When I hung up the phone, I realized that as usual, Elizabeth had supplied me with a key insight. I hadn't quite understood this truth about myself before she pointed it out: I'm a wholehearted habits embracer. I love to cultivate habits, and the more I learn about them, the more I've come to recognize their many benefits.

When possible, the brain makes a behavior into a habit, which saves effort and therefore gives us more capacity to deal with complex, novel, or urgent matters. Habits mean we don't strain ourselves to make decisions, weigh choices, dole out rewards, or prod ourselves to begin. Life becomes simpler, and many daily hassles vanish. Because I don't have to think about the multistep process of putting in my contact lenses, I can think about the logistical problems posed by the radiator leak in my home office.

Also, when we're worried or overtaxed, a habit comforts us. Research suggests that
people feel more in control
and less anxious when engaged in habit behavior. I have a long blue jacket that I wore for two years straight whenever I gave speeches, and now it's quite tired-looking—yet if I feel particularly anxious about some presentation, I still turn to that well-worn jacket. Surprisingly,
stress doesn't necessarily make us likely
to indulge in bad habits; when we're anxious or tired, we fall back on our habits, whether bad or good. In one study, students in the habit of eating a healthy breakfast were more likely to eat healthfully during exams, while students in the habit of eating an unhealthy breakfast were more likely to eat unhealthfully.
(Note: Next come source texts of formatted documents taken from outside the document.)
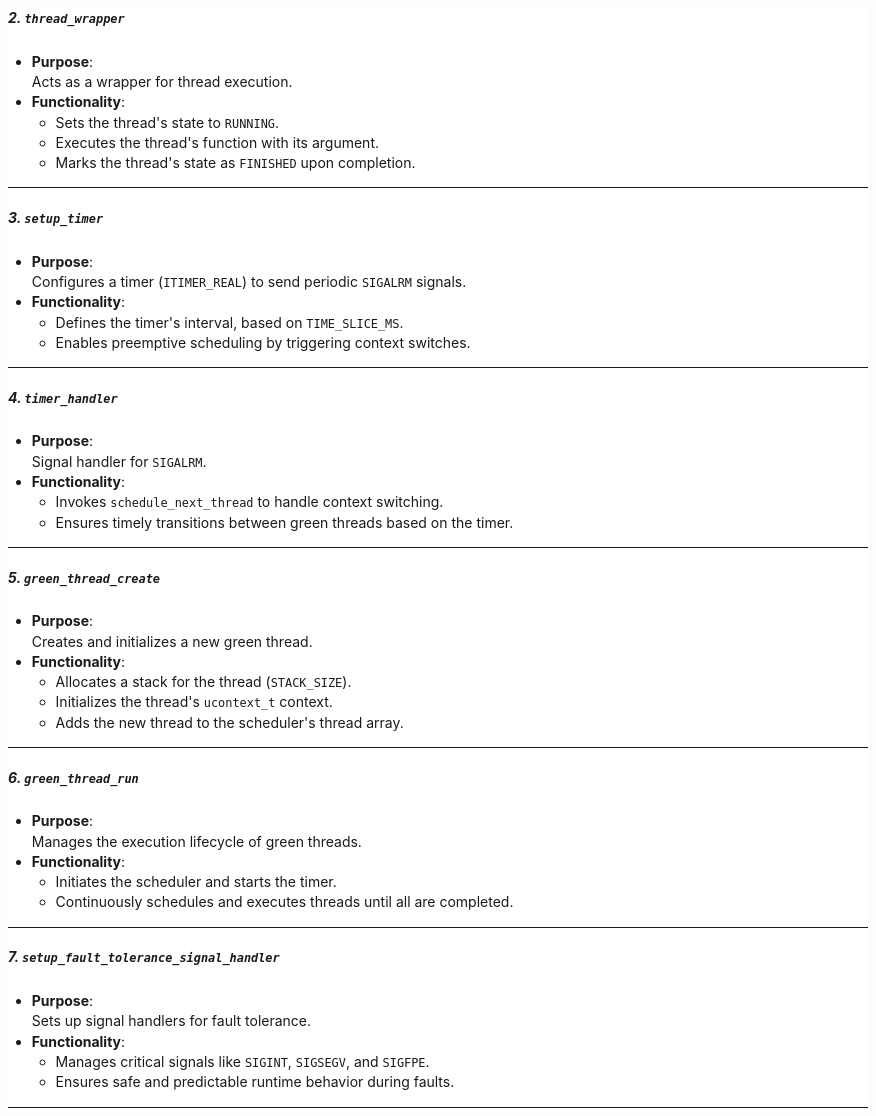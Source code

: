 
##### 2. **`thread_wrapper`**

* **Purpose**:  
  Acts as a wrapper for thread execution.
* **Functionality**:  
  * Sets the thread's state to `RUNNING`.
  * Executes the thread's function with its argument.
  * Marks the thread's state as `FINISHED` upon completion.

---

##### 3. **`setup_timer`**

* **Purpose**:  
  Configures a timer (`ITIMER_REAL`) to send periodic `SIGALRM` signals.
* **Functionality**:  
  * Defines the timer's interval, based on `TIME_SLICE_MS`.
  * Enables preemptive scheduling by triggering context switches.

---

##### 4. **`timer_handler`**

* **Purpose**:  
  Signal handler for `SIGALRM`.
* **Functionality**:  
  * Invokes `schedule_next_thread` to handle context switching.
  * Ensures timely transitions between green threads based on the timer.

---

##### 5. **`green_thread_create`**

* **Purpose**:  
  Creates and initializes a new green thread.
* **Functionality**:  
  * Allocates a stack for the thread (`STACK_SIZE`).
  * Initializes the thread's `ucontext_t` context.
  * Adds the new thread to the scheduler's thread array.

---

##### 6. **`green_thread_run`**

* **Purpose**:  
  Manages the execution lifecycle of green threads.
* **Functionality**:  
  * Initiates the scheduler and starts the timer.
  * Continuously schedules and executes threads until all are completed.

---

##### 7. **`setup_fault_tolerance_signal_handler`**

* **Purpose**:  
  Sets up signal handlers for fault tolerance.
* **Functionality**:  
  * Manages critical signals like `SIGINT`, `SIGSEGV`, and `SIGFPE`.
  * Ensures safe and predictable runtime behavior during faults.

---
For this reason, it's all the more important to try to shape habits mindfully, so that when we fall back on them at times of stress, we're following activities that make our situation better, not worse.

But habits, even good habits, have drawbacks as well as benefits. Habits speed time, because when every day is the same, experience shortens and blurs; by contrast, time slows down when habits are interrupted, when the brain must process new information. That's why the first
month
at a new job seems to last longer than the fifth
year
at that job. And,
as it speeds time, habit also deadens
. An early-morning cup of coffee was delightful the first few times, until it gradually became part of the background of my day; now I don't really taste it, but I'm frantic if I don't get it. Habit makes it dangerously easy to become numb to our own existence.

For good and bad, habits are the invisible architecture of daily life. Research suggests that
about 45 percent of our behavior is repeated
almost daily, and mostly in the same context. I bet my own percentage is higher: I wake up at the same time every day; I give my husband, Jamie, a good-morning kiss at the same time; I wear the same outfit of running shoes, yoga pants, and white T-shirt; I work at my laptop in the same places every day; I walk the same routes around my New York City neighborhood; I work on my email at the same time; I put my daughters, thirteen-year-old Eliza and seven-year-old Eleanor, to bed in the same unchanging sequence. When I ask myself, “Why is my life the way it is today?” I see that it has been shaped, to a great degree, by my habits. As architect Christopher Alexander described it:

If I consider my life honestly
, I see that it is governed by a certain very small number of patterns of events which I take part in over and over again.

Being in bed, having a shower, having breakfast in the kitchen, sitting in my study writing, walking in the garden, cooking and eating our common lunch at my office with my friends, going to the movies, taking my family to eat at a restaurant, having a drink at a friend's house, driving on the freeway, going to bed again. There are a few more.